私がじっと見ていたのに気が付いたのか、ディラン様と視線が交わる。
「どうかした?」
「い、いえ……。仕事をしているディラン様が新鮮だな、と」
「……見惚れた?」
ディラン様が冗談めかして言ったのは声色で分かったが、完全に図星であったため一気に体の体温が上がった。異性として意識していたのが見透かされたようで穴があったら入りたいほどの羞恥に襲われる。
私の反応が想定外だったらしいディラン様はぽかんとしたように私を見ていた。それがまた羞恥を煽る。
「いや、そんな厭らしい目で見てたわけじゃないですよ!? ただ、大きくなったなぁって!」
「ふ、ふふ、なにそれ」
ディラン様は体を傾けて、私の方へ寄る。簡易的な椅子に座っていた私の真正面にディラン様の顔が来た。ギシリと椅子の音がして、頬を撫でられる。
「本当に、それだけ?」
耳元で囁くようにそう言われれば、赤面するほかないのではないだろうか。私はボンッと音が出そうなほど真っ赤に染まった自信があった。

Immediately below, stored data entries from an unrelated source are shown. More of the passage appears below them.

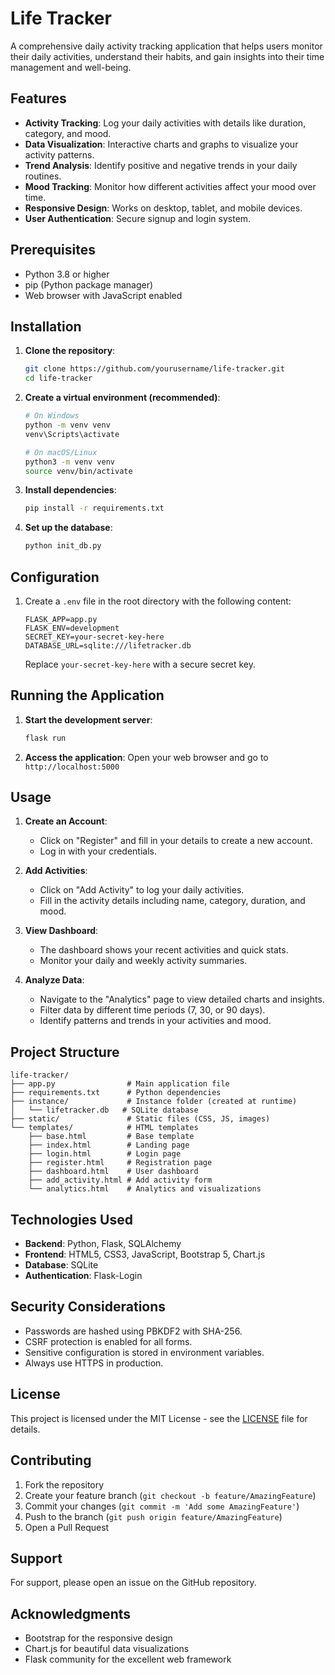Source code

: # Life Tracker

A comprehensive daily activity tracking application that helps users monitor their daily activities, understand their habits, and gain insights into their time management and well-being.

## Features

- **Activity Tracking**: Log your daily activities with details like duration, category, and mood.
- **Data Visualization**: Interactive charts and graphs to visualize your activity patterns.
- **Trend Analysis**: Identify positive and negative trends in your daily routines.
- **Mood Tracking**: Monitor how different activities affect your mood over time.
- **Responsive Design**: Works on desktop, tablet, and mobile devices.
- **User Authentication**: Secure signup and login system.

## Prerequisites

- Python 3.8 or higher
- pip (Python package manager)
- Web browser with JavaScript enabled

## Installation

1. **Clone the repository**:
   ```bash
   git clone https://github.com/yourusername/life-tracker.git
   cd life-tracker
   ```

2. **Create a virtual environment (recommended)**:
   ```bash
   # On Windows
   python -m venv venv
   venv\Scripts\activate
   
   # On macOS/Linux
   python3 -m venv venv
   source venv/bin/activate
   ```

3. **Install dependencies**:
   ```bash
   pip install -r requirements.txt
   ```

4. **Set up the database**:
   ```bash
   python init_db.py
   ```

## Configuration

1. Create a `.env` file in the root directory with the following content:
   ```
   FLASK_APP=app.py
   FLASK_ENV=development
   SECRET_KEY=your-secret-key-here
   DATABASE_URL=sqlite:///lifetracker.db
   ```

   Replace `your-secret-key-here` with a secure secret key.

## Running the Application

1. **Start the development server**:
   ```bash
   flask run
   ```

2. **Access the application**:
   Open your web browser and go to `http://localhost:5000`

## Usage

1. **Create an Account**:
   - Click on "Register" and fill in your details to create a new account.
   - Log in with your credentials.

2. **Add Activities**:
   - Click on "Add Activity" to log your daily activities.
   - Fill in the activity details including name, category, duration, and mood.

3. **View Dashboard**:
   - The dashboard shows your recent activities and quick stats.
   - Monitor your daily and weekly activity summaries.

4. **Analyze Data**:
   - Navigate to the "Analytics" page to view detailed charts and insights.
   - Filter data by different time periods (7, 30, or 90 days).
   - Identify patterns and trends in your activities and mood.

## Project Structure

```
life-tracker/
├── app.py                # Main application file
├── requirements.txt      # Python dependencies
├── instance/             # Instance folder (created at runtime)
│   └── lifetracker.db   # SQLite database
├── static/               # Static files (CSS, JS, images)
└── templates/            # HTML templates
    ├── base.html         # Base template
    ├── index.html        # Landing page
    ├── login.html        # Login page
    ├── register.html     # Registration page
    ├── dashboard.html    # User dashboard
    ├── add_activity.html # Add activity form
    └── analytics.html    # Analytics and visualizations
```

## Technologies Used

- **Backend**: Python, Flask, SQLAlchemy
- **Frontend**: HTML5, CSS3, JavaScript, Bootstrap 5, Chart.js
- **Database**: SQLite
- **Authentication**: Flask-Login

## Security Considerations

- Passwords are hashed using PBKDF2 with SHA-256.
- CSRF protection is enabled for all forms.
- Sensitive configuration is stored in environment variables.
- Always use HTTPS in production.

## License

This project is licensed under the MIT License - see the [LICENSE](LICENSE) file for details.

## Contributing

1. Fork the repository
2. Create your feature branch (`git checkout -b feature/AmazingFeature`)
3. Commit your changes (`git commit -m 'Add some AmazingFeature'`)
4. Push to the branch (`git push origin feature/AmazingFeature`)
5. Open a Pull Request

## Support

For support, please open an issue on the GitHub repository.

## Acknowledgments

- Bootstrap for the responsive design
- Chart.js for beautiful data visualizations
- Flask community for the excellent web framework
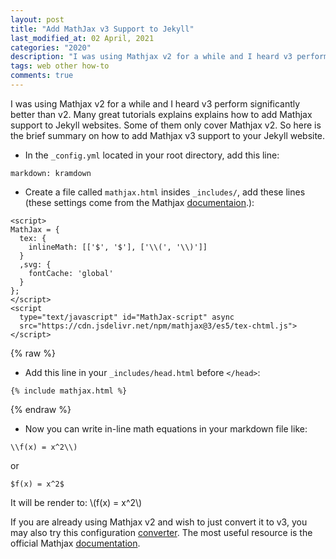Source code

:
 ```yaml
---
layout: post
title: "Add MathJax v3 Support to Jekyll"
last_modified_at: 02 April, 2021
categories: "2020"
description: "I was using Mathjax v2 for a while and I heard v3 perform significantly better than v2. Many great tutorials explains explains how to add Mathjax support to Jekyll websites. Some of them only cover Mathjax v2. So here is the brief summary on how to add Mathjax v3 support to your Jekyll website."
tags: web other how-to
comments: true
---
```


I was using Mathjax v2 for a while and I heard v3 perform significantly better than v2. Many great tutorials explains explains how to add Mathjax support to Jekyll websites. Some of them only cover Mathjax v2. So here is the brief summary on how to add Mathjax v3 support to your Jekyll website.
<!--description-->

* In the ```_config.yml``` located in your root directory, add this line:
```text
markdown: kramdown
```

* Create a file called ```mathjax.html``` insides ```_includes/```, add these lines (these settings come from the Mathjax [documentaion](https://docs.mathjax.org/en/latest/web/configuration.html).):
```text
<script>
MathJax = {
  tex: {
    inlineMath: [['$', '$'], ['\\(', '\\)']]
  }
  ,svg: {
    fontCache: 'global'
  }
};
</script>
<script
  type="text/javascript" id="MathJax-script" async
  src="https://cdn.jsdelivr.net/npm/mathjax@3/es5/tex-chtml.js">
</script>
```

{% raw %}
* Add this line in your ```_includes/head.html``` before ```</head>```:
```text
{% include mathjax.html %}
```
{% endraw %}

* Now you can write in-line math equations in your markdown file like:
```text
\\f(x) = x^2\\)
```
or
```text
$f(x) = x^2$
```
It will be render to:
\\(f(x) = x^2\\)

If you are already using Mathjax v2 and wish to just convert it to v3, you may also try this configuration [converter](https://mathjax.github.io/MathJax-demos-web/convert-configuration/convert-configuration.html). The most useful resource is the official Mathjax [documentation](https://docs.mathjax.org/en/latest/).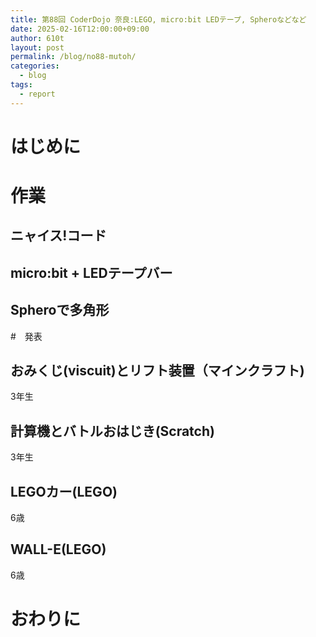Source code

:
 ```yaml
---
title: 第88回 CoderDojo 奈良:LEGO, micro:bit LEDテープ, Spheroなどなど
date: 2025-02-16T12:00:00+09:00
author: 610t
layout: post
permalink: /blog/no88-mutoh/
categories:
  - blog
tags:
  - report
---
```

# はじめに

# 作業
## ニャイス!コード

## micro:bit + LEDテープバー

## Spheroで多角形

#　発表
## おみくじ(viscuit)とリフト装置（マインクラフト)
3年生

## 計算機とバトルおはじき(Scratch)
3年生

## LEGOカー(LEGO)
6歳

## WALL-E(LEGO)
6歳

# おわりに
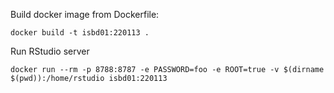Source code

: Build docker image from Dockerfile:
```
docker build -t isbd01:220113 .
```

Run RStudio server
```
docker run --rm -p 8788:8787 -e PASSWORD=foo -e ROOT=true -v $(dirname $(pwd)):/home/rstudio isbd01:220113
```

ディラン様は笑っているが、私はそれどころではない。あうあうと言葉にならない鳴き声を発しながら状況に適応しようと必死だ。
「ね、明日ベルの部屋行っていい?」
「えっ!?」
こっそりそう言ったディラン様に私は過剰に反応した。彼は楽しそうに私を見ている。
駄目だ。意識しすぎている。この前も至近距離で話したが、それは必死だったのでそんな余裕は無かった。なのに、今はどうだ。穏やかな日常の中では意識しないはずがないほどの色気が今のディラン様にはあった。
尋常じゃない色気に当てられて、私はこくりと従順に頷いてしまうのだった。